Series: The Interscission Project

Author: Arshad Ahsanuddin

Genre: Sci Fi / Time Travel

LGBTQ+ Category: Gay

Publisher: Self

Pages: / 316

Reviewer: Olivia

Get The Intercission Series

About The Books


Grounded after a rescue attempt in Earth orbit goes bad, Commander Martin Atkins of the Confederation Navy is approached by the Interscission Project, a consortium of civilian corporations on the verge of perfecting the technology to travel to another star. Despite his misgivings, the chance to get back in the pilot’s seat is too much to pass up, and he convinces his best friend and crewmate, Charles Davenport, to leave the military temporarily and join him as part of the crew of the Zenith, humanity’s first starship.

Edward Harlen is a brilliant young engineer, and a key player in the construction of the Zenith to take advantage of the untested technology of foldspace drive. But Edward has his own agenda in joining the project, and a bitterly personal score to settle with his boss, Trevor Sutton, a vendetta of which Trevor is entirely ignorant.
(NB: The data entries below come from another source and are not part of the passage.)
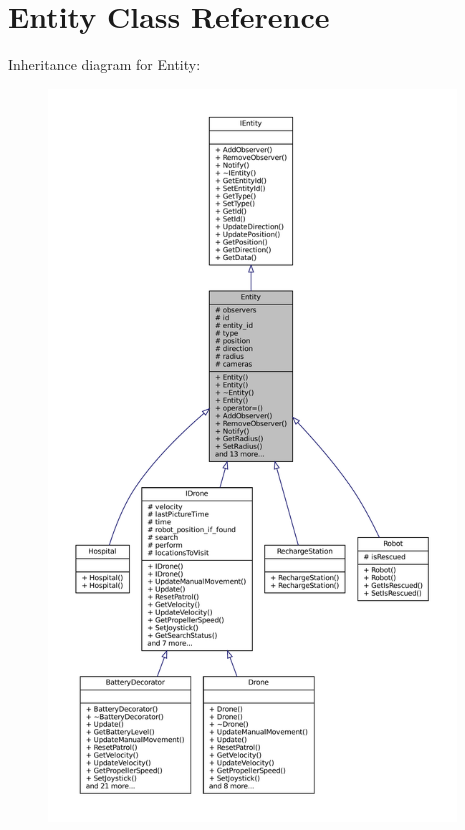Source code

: \hypertarget{classEntity}{}\section{Entity Class Reference}
\label{classEntity}


Inheritance diagram for Entity\+:\nopagebreak
\begin{figure}[H]
\begin{center}
\leavevmode
\includegraphics[height=550pt]{classEntity__inherit__graph}
\end{center}
\end{figure}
But when Edward’s sister Stella enters the picture and manages to secure a position on the project, all of Edward’s careful plotting is upset, and she might spell the downfall not only of his plans for revenge, but of the entire Zenith mission.

The spark of attraction between Edward and Martin is a complication that Edward can’t afford, but of which he can’t let go. For Edward knows the secret at the heart of the Interscission Project, the hidden potential of the technology that in the wrong hands could become the ultimate assassin’s weapon: the ability to rewrite history, not just once, but many times. As an unseen enemy moves to destroy them, and the body count multiplies in their wake, Martin and Edward must choose whether they will allow the possibility of love to challenge their destinies, or will they instead take up arms in a war to control the most ancient and terrible power in the universe.

Time, itself.


The disastrous events of the Zenith mission behind them, Marty and Edward lead very different lives at either end of time.

Martin has been tapped to lead an elite military operation designed to curtail and ultimately eliminate the threat of time travelers. But Henry Bradford has other ideas, and seeks to entice him into taking up the role of captain of the rechristened starship Azimuth.

Almost a quarter century in the future, Edward lives a life of wealth and influence as the adopted son of Starfire’s CEO, Trevor Sutton. But the mystery of his birth father’s murder still weighs heavily on his mind, eclipsed only by the baffling appearance of Martin’s dogtags around his neck. The distance he will go for answers will determine the ultimate course of human history, as he is pitted head to head once more against the destructive agenda of the time traveler he knows only as Gifford.


One man will destroy the past to save the present.
The price is too high.
But it may already be too late to stop him.

Life settles into a routine for the inhabitants of Chiron Colony, humanity’s first interstellar settlement, after the threat of the time traveler Gifford has apparently been eliminated. But the Hourglass and its leader, Admiral O’Dare, are not content to rest on their laurels, convinced that time travel remains a palpable threat to human civilization. When Annette Sutton uncover a possible secret plot to eliminate the principal members of the Interscission Project decades in the past, when they had only just met, the colonists’ idyllic peace is shattered.

Can Martin and his people head off disaster as the Admiral moves to destroy the potential for time travel, once and for all? Or is there a deeper agenda in play? As loyalty and duty become pawns in the race to prevent the erasure of all that they have accomplished, Martin will have to decide once and for all how far he will go to save everything and everyone he loves.


Death comes for us all.
But sometimes it comes early, because it’s sent.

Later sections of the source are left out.